▶ Task brief
Set down, please, exactly the lines below that run from the line with "Eine freie Implementierung" to the line with "Die Pixel eines", both lines included.

Stored data
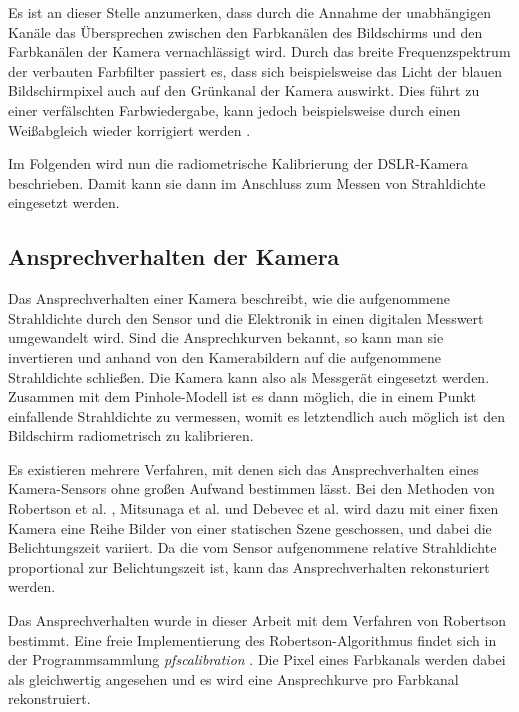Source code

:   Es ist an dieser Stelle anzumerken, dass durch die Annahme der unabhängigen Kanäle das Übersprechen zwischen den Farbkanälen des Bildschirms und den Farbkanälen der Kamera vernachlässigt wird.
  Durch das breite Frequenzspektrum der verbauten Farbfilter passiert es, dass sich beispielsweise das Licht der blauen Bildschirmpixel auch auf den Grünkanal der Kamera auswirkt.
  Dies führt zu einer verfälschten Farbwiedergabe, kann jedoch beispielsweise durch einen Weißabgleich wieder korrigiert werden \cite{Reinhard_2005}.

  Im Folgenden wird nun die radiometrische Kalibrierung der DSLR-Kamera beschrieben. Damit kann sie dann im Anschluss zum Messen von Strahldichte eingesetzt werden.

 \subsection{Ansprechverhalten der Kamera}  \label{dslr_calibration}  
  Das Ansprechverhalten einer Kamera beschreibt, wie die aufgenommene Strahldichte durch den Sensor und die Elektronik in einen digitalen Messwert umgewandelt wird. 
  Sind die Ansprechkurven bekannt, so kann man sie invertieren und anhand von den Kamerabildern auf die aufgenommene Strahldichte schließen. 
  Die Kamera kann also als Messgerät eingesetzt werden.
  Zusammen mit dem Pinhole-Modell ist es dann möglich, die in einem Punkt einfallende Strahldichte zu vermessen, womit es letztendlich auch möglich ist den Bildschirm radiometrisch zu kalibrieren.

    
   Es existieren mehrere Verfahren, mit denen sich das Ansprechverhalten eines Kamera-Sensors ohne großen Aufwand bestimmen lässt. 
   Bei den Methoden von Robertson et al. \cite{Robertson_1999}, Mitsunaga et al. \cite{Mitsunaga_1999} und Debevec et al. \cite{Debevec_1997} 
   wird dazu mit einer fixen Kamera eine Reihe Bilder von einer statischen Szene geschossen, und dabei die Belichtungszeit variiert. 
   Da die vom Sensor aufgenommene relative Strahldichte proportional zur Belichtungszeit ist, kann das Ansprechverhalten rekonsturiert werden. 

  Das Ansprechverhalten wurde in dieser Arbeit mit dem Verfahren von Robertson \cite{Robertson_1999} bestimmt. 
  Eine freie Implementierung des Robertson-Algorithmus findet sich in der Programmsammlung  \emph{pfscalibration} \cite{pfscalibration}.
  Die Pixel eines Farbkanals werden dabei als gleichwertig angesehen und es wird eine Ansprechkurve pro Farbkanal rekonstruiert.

--

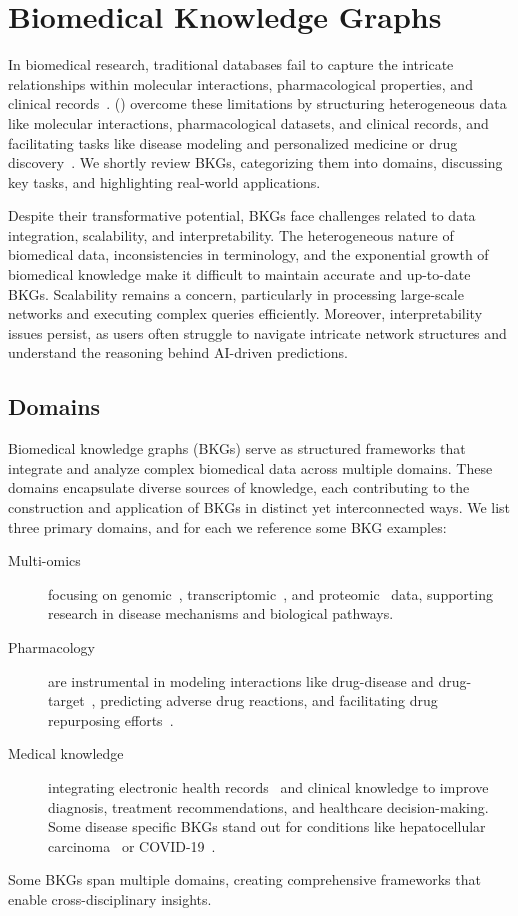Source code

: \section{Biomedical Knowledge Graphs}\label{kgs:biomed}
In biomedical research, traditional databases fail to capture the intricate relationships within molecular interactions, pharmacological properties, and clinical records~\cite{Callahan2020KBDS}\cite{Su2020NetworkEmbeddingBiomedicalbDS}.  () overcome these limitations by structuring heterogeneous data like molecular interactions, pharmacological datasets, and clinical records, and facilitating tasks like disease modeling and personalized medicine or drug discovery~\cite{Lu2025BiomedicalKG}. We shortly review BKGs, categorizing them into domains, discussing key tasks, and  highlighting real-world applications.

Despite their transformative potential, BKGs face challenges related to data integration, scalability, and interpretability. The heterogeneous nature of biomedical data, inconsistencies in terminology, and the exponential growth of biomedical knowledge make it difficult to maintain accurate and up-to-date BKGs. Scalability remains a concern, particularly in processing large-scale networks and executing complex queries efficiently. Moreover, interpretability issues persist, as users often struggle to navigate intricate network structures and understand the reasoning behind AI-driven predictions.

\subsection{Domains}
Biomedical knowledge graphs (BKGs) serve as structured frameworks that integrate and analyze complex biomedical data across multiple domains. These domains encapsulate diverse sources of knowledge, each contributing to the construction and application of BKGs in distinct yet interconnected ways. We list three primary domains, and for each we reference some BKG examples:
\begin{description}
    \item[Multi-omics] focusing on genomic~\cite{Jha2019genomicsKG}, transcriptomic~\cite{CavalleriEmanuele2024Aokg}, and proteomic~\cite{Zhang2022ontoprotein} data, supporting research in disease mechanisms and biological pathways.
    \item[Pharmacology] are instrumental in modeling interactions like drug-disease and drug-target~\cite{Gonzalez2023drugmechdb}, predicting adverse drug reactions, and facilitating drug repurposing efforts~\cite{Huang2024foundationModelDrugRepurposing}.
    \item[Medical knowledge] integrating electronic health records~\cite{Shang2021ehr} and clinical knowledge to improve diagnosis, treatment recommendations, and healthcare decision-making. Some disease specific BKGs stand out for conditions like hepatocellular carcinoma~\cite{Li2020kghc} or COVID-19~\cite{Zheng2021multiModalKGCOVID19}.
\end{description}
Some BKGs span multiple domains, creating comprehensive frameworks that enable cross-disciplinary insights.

▶ Response to this task
  Eine freie Implementierung des Robertson-Algorithmus findet sich in der Programmsammlung  \emph{pfscalibration} \cite{pfscalibration}.
  Die Pixel eines Farbkanals werden dabei als gleichwertig angesehen und es wird eine Ansprechkurve pro Farbkanal rekonstruiert.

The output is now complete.